Amidst their justifiable frustration and anger, and without for a moment backing off from their demands for a deeper reform of the priesthood and episcopate, U.S. Catholics should understand the Church in the United States (as well as the Church in Australia and other parts of the Anglosphere) is far ahead of most of the rest of the world Church in addressing the sin, crime, and scandal of clerical sexual abuse.

The U.S. Church is far ahead of the Vatican, too. That is one reason why there is a significant perception-gap between the United States and the rest of the world Church about the Vatican abuse summit of 2019.

Vatican officials, and Pope Francis himself, have said that the basic goal of the summit is to make the presidents of bishops’ conferences aware of the nature and extent of the clerical sexual abuse of minors. The Church in the United States turned that page more than fifteen years ago.

In the U.S. context, the issues of the moment are episcopal responsibility and accountability, further reform of seminary recruitment and priestly formation, and the sexual misconduct of either heterosexual or homosexual clergy that does not involve minors or coercion.

American Catholics (and Australian Catholics, and other Catholics) can and should welcome the rest of the world Church getting itself up to speed by confronting the denial and the institutional lethargy that helps facilitate sexual abuse. But it would be imprudent to expect that a great global plan of reform is going to be announced at the end of the Vatican meeting on February 24. [Indeed!]

What that suggests is that, once everyone returns home, the leadership of the U.S. bishops conference should proceed, and quickly, with its own reform plans—hopefully, with the support of the Roman authorities, including Pope Francis.

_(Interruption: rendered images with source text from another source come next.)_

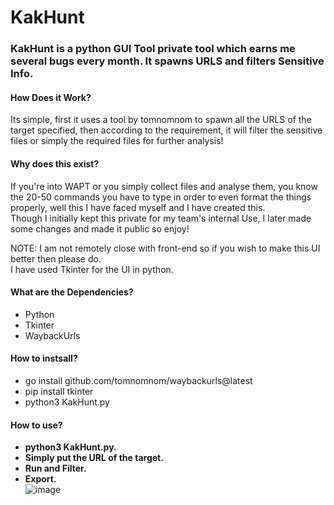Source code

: # KakHunt
### KakHunt is a python GUI Tool private tool which earns me several bugs every month. It spawns URLS and filters Sensitive Info.

#### How Does it Work?
Its simple, first it uses a tool by tomnomnom to spawn all the URLS of the target specified, then according to the requirement, it will filter the sensitive   files or simply the required files for further analysis!

#### Why does this exist?
If you're into WAPT or you simply collect files and analyse them, you know the 20-50 commands you have to type in order to even format the things properly, well this I have faced myself and I have created this.  
Though I initially kept this private for my team's internal Use, I later made some changes and made it public so enjoy!

NOTE:
I am not remotely close with front-end so if you wish to make this UI better then please do.  
I have used Tkinter for the UI in python.

#### What are the Dependencies?
- Python  
- Tkinter  
- WaybackUrls  

#### How to instsall?
- go install github.com/tomnomnom/waybackurls@latest  
- pip install tkinter  
- python3 KakHunt.py  

#### How to use?
- **python3 KakHunt.py.**  
- **Simply put the URL of the target.**  
- **Run and Filter.**  
- **Export.**  
![image](https://user-images.githubusercontent.com/48627542/230473120-ec42b81c-2c3d-4fb0-a18c-96f4059cb8c2.png)

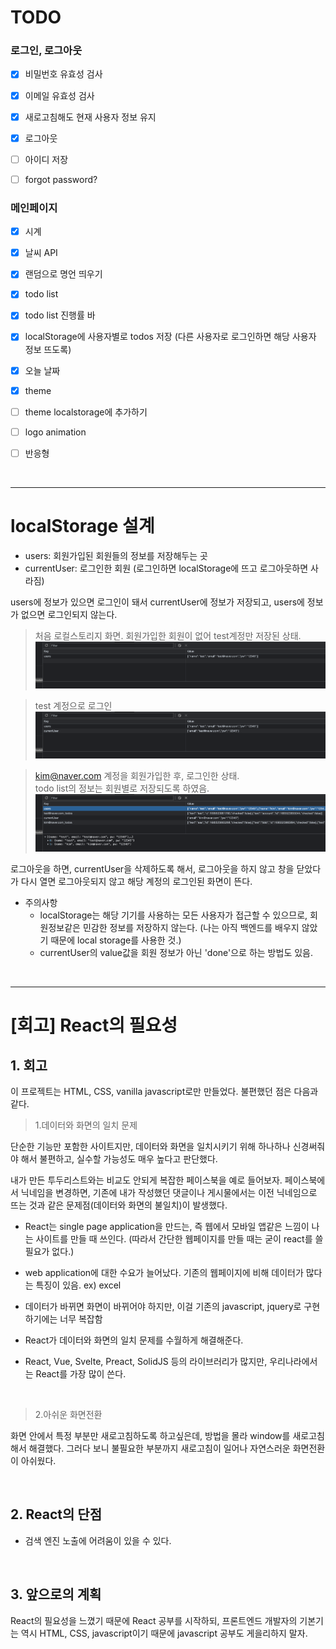 # TODO

### 로그인, 로그아웃

- [x] 비밀번호 유효성 검사

- [x] 이메일 유효성 검사

- [x] 새로고침해도 현재 사용자 정보 유지

- [x] 로그아웃

- [ ] 아이디 저장

- [ ] forgot password?

### 메인페이지

- [x] 시계

- [x] 날씨 API

- [x] 랜덤으로 명언 띄우기

- [x] todo list

- [x] todo list 진행률 바

- [x] localStorage에 사용자별로 todos 저장 (다른 사용자로 로그인하면 해당 사용자 정보 뜨도록)

- [x] 오늘 날짜

- [x] theme

- [ ] theme localstorage에 추가하기

- [ ] logo animation

- [ ] 반응형

<br>

---

# localStorage 설계

- users: 회원가입된 회원들의 정보를 저장해두는 곳
- currentUser: 로그인한 회원 (로그인하면 localStorage에 뜨고 로그아웃하면 사라짐)

users에 정보가 있으면 로그인이 돼서 currentUser에 정보가 저장되고, users에 정보가 없으면 로그인되지 않는다.

> 처음 로컬스토리지 화면. 회원가입한 회원이 없어 test계정만 저장된 상태.
> ![before_login](./images/readme_1.png)

> test 계정으로 로그인
> ![test_login](./images/readme_2.png)

> kim@naver.com 계정을 회원가입한 후, 로그인한 상태.  
> todo list의 정보는 회원별로 저장되도록 하였음.
> ![kim_signup](./images/readme_3.png)

로그아웃을 하면, currentUser을 삭제하도록 해서, 로그아웃을 하지 않고 창을 닫았다가 다시 열면 로그아웃되지 않고 해당 계정의 로그인된 화면이 뜬다.

- 주의사항
  - localStorage는 해당 기기를 사용하는 모든 사용자가 접근할 수 있으므로, 회원정보같은 민감한 정보를 저장하지 않는다. (나는 아직 백엔드를 배우지 않았기 때문에 local storage를 사용한 것.)
  - currentUser의 value값을 회원 정보가 아닌 'done'으로 하는 방법도 있음.

<br>

---

# [회고] React의 필요성

## 1. 회고

이 프로젝트는 HTML, CSS, vanilla javascript로만 만들었다. 불편했던 점은 다음과 같다.

> 1.데이터와 화면의 일치 문제

단순한 기능만 포함한 사이트지만, 데이터와 화면을 일치시키기 위해 하나하나 신경써줘야 해서 불편하고, 실수할 가능성도 매우 높다고 판단했다.

내가 만든 투두리스트와는 비교도 안되게 복잡한 페이스북을 예로 들어보자. 페이스북에서 닉네임을 변경하면, 기존에 내가 작성했던 댓글이나 게시물에서는 이전 닉네임으로 뜨는 것과 같은 문제점(데이터와 화면의 불일치)이 발생했다.

- React는 single page application을 만드는, 즉 웹에서 모바일 앱같은 느낌이 나는 사이트를 만들 때 쓰인다. (따라서 간단한 웹페이지를 만들 때는 굳이 react를 쓸 필요가 없다.)

- web application에 대한 수요가 늘어났다. 기존의 웹페이지에 비해 데이터가 많다는 특징이 있음. ex) excel

- 데이터가 바뀌면 화면이 바뀌어야 하지만, 이걸 기존의 javascript, jquery로 구현하기에는 너무 복잡함

- React가 데이터와 화면의 일치 문제를 수월하게 해결해준다.

- React, Vue, Svelte, Preact, SolidJS 등의 라이브러리가 많지만, 우리나라에서는 React를 가장 많이 쓴다.

<br>

> 2.아쉬운 화면전환

화면 안에서 특정 부분만 새로고침하도록 하고싶은데, 방법을 몰라 window를 새로고침해서 해결했다. 그러다 보니 불필요한 부분까지 새로고침이 일어나 자연스러운 화면전환이 아쉬웠다.

<br>

## 2. React의 단점

- 검색 엔진 노출에 어려움이 있을 수 있다.

<br>

## 3. 앞으로의 계획

React의 필요성을 느꼈기 때문에 React 공부를 시작하되, 프론트엔드 개발자의 기본기는 역시 HTML, CSS, javascript이기 때문에 javascript 공부도 게을리하지 말자.
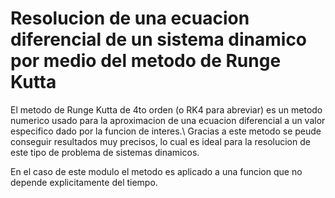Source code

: # Resolucion de una ecuacion diferencial de un sistema dinamico por medio del metodo de Runge Kutta

El metodo de Runge Kutta de 4to orden (o RK4 para abreviar) es un metodo numerico usado para la aproximacion de una ecuacion diferencial a un valor especifico dado por la funcion de interes.\\
Gracias a este metodo se peude conseguir resultados muy precisos, lo cual es ideal para la resolucion de este tipo de problema de sistemas dinamicos.

En el caso de este modulo el metodo es aplicado a una funcion que no depende explicitamente del tiempo.

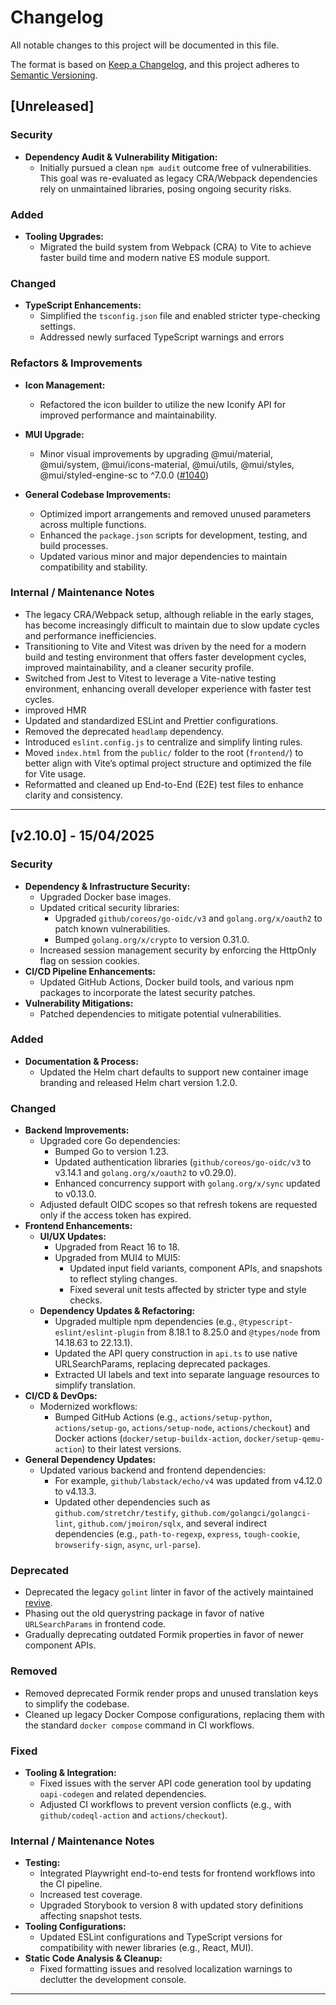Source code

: # Changelog

All notable changes to this project will be documented in this file.

The format is based on [Keep a Changelog](https://keepachangelog.com/en/1.0.0/), and this project adheres to [Semantic Versioning](https://semver.org/spec/v2.0.0.html).

## [Unreleased]

### Security
- **Dependency Audit & Vulnerability Mitigation:**
  - Initially pursued a clean `npm audit` outcome free of vulnerabilities. This goal was re-evaluated as legacy CRA/Webpack dependencies rely on unmaintained libraries, posing ongoing security risks.

### Added
- **Tooling Upgrades:**
  - Migrated the build system from Webpack (CRA) to Vite to achieve faster build time and modern native ES module support.

### Changed
  
- **TypeScript Enhancements:**
  - Simplified the `tsconfig.json` file and enabled stricter type-checking settings.
  - Addressed newly surfaced TypeScript warnings and errors

### Refactors & Improvements
- **Icon Management:**
  - Refactored the icon builder to utilize the new Iconify API for improved performance and maintainability.
- **MUI Upgrade:**
  - Minor visual improvements
  by upgrading @mui/material, @mui/system, @mui/icons-material, @mui/utils, @mui/styles, @mui/styled-engine-sc to ^7.0.0 ([#1040](https://github.com/flatcar/nebraska/pull/1040/files))
  
- **General Codebase Improvements:**
  - Optimized import arrangements and removed unused parameters across multiple functions.
  - Enhanced the `package.json` scripts for development, testing, and build processes.
  - Updated various minor and major dependencies to maintain compatibility and stability.

### Internal / Maintenance Notes
  - The legacy CRA/Webpack setup, although reliable in the early stages, has become increasingly difficult to maintain due to slow update cycles and performance inefficiencies.
  - Transitioning to Vite and Vitest was driven by the need for a modern build and testing environment that offers faster development cycles, improved maintainability, and a cleaner security profile.
  - Switched from Jest to Vitest to leverage a Vite-native testing environment, enhancing overall developer experience with faster test cycles.
  - improved HMR
  - Updated and standardized ESLint and Prettier configurations.
  - Removed the deprecated `headlamp` dependency.
  - Introduced `eslint.config.js` to centralize and simplify linting rules.
  - Moved `index.html` from the `public/` folder to the root (`frontend/`) to better align with Vite’s optimal project structure and optimized the file for Vite usage.
  - Reformatted and cleaned up End-to-End (E2E) test files to enhance clarity and consistency.

---

## [v2.10.0] - 15/04/2025

### Security
- **Dependency & Infrastructure Security:**
  - Upgraded Docker base images.
  - Updated critical security libraries:
    - Upgraded `github/coreos/go-oidc/v3` and `golang.org/x/oauth2` to patch known vulnerabilities.
    - Bumped `golang.org/x/crypto` to version 0.31.0.
  - Increased session management security by enforcing the HttpOnly flag on session cookies.
- **CI/CD Pipeline Enhancements:**
  - Updated GitHub Actions, Docker build tools, and various npm packages to incorporate the latest security patches.
- **Vulnerability Mitigations:**
  - Patched dependencies to mitigate potential vulnerabilities.

### Added
- **Documentation & Process:**
  - Updated the Helm chart defaults to support new container image branding and released Helm chart version 1.2.0.

### Changed
- **Backend Improvements:**
  - Upgraded core Go dependencies:
    - Bumped Go to version 1.23.
    - Updated authentication libraries (`github/coreos/go-oidc/v3` to v3.14.1 and `golang.org/x/oauth2` to v0.29.0).
    - Enhanced concurrency support with `golang.org/x/sync` updated to v0.13.0.
  - Adjusted default OIDC scopes so that refresh tokens are requested only if the access token has expired.
- **Frontend Enhancements:**
  - **UI/UX Updates:**
    - Upgraded from React 16 to 18.
    - Upgraded from MUI4 to MUI5:
      - Updated input field variants, component APIs, and snapshots to reflect styling changes.
      - Fixed several unit tests affected by stricter type and style checks.
  - **Dependency Updates & Refactoring:**
    - Upgraded multiple npm dependencies (e.g., `@typescript-eslint/eslint-plugin` from 8.18.1 to 8.25.0 and `@types/node` from 14.18.63 to 22.13.1).
    - Updated the API query construction in `api.ts` to use native URLSearchParams, replacing deprecated packages.
    - Extracted UI labels and text into separate language resources to simplify translation.
- **CI/CD & DevOps:**
  - Modernized workflows:
    - Bumped GitHub Actions (e.g., `actions/setup-python`, `actions/setup-go`, `actions/setup-node`, `actions/checkout`) and Docker actions (`docker/setup-buildx-action`, `docker/setup-qemu-action`) to their latest versions.
- **General Dependency Updates:**
  - Updated various backend and frontend dependencies:
    - For example, `github/labstack/echo/v4` was updated from v4.12.0 to v4.13.3.
    - Updated other dependencies such as `github.com/stretchr/testify`, `github.com/golangci/golangci-lint`, `github.com/jmoiron/sqlx`, and several indirect dependencies (e.g., `path-to-regexp`, `express`, `tough-cookie`, `browserify-sign`, `async`, `url-parse`).

### Deprecated
- Deprecated the legacy `golint` linter in favor of the actively maintained [revive](https://github.com/mgechev/revive).
- Phasing out the old querystring package in favor of native `URLSearchParams` in frontend code.
- Gradually deprecating outdated Formik properties in favor of newer component APIs.

### Removed
- Removed deprecated Formik render props and unused translation keys to simplify the codebase.
- Cleaned up legacy Docker Compose configurations, replacing them with the standard `docker compose` command in CI workflows.

### Fixed
- **Tooling & Integration:**
  - Fixed issues with the server API code generation tool by updating `oapi-codegen` and related dependencies.
  - Adjusted CI workflows to prevent version conflicts (e.g., with `github/codeql-action` and `actions/checkout`).

### Internal / Maintenance Notes
- **Testing:**
  - Integrated Playwright end-to-end tests for frontend workflows into the CI pipeline.
  - Increased test coverage.
  - Upgraded Storybook to version 8 with updated story definitions affecting snapshot tests.
- **Tooling Configurations:**
  - Updated ESLint configurations and TypeScript versions for compatibility with newer libraries (e.g., React, MUI).
- **Static Code Analysis & Cleanup:**
  - Fixed formatting issues and resolved localization warnings to declutter the development console.
---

Even better, and with many of the Church’s leaders in Rome this week, perhaps the reforms that have been undertaken in the United States and that continue to be refined there (and elsewhere) could become better known (and even appreciated) in those parts of the world Church just beginning to face the hard facts of clerical sexual abuse. [Italics added throughout]

On the mark, bingo, bull’s eye. Go XR II.

Xavier Rynne II | Authors | First Things

This is quite something that I missed the first (and 2nd, 3rd and many another) time around. A second Xavier Rynne come to report on and analyze pseudonymouslyinner workings of a major gathering of bishops.

The first XR, later revealed as an American theologian, did Vatican 2 beautifully, giving session-by-session detailed, just slightly gossipy, accounts run in The New Yorker, and I assure you, avidly consumed by Jesuit seminarians.

They came as each a Letter from Vatican City, the last of them a few years after council close, in 1968 about birth control. Now we have another, not so new “letter” writer, who began with coverage of the 2015 synod.

Dozens such letters followed. Today’s is Letters from the Vatican: #2, the second offering Reports and Commentary, from Rome and Elsewhere, on the “Meeting for the Protection of Minors.”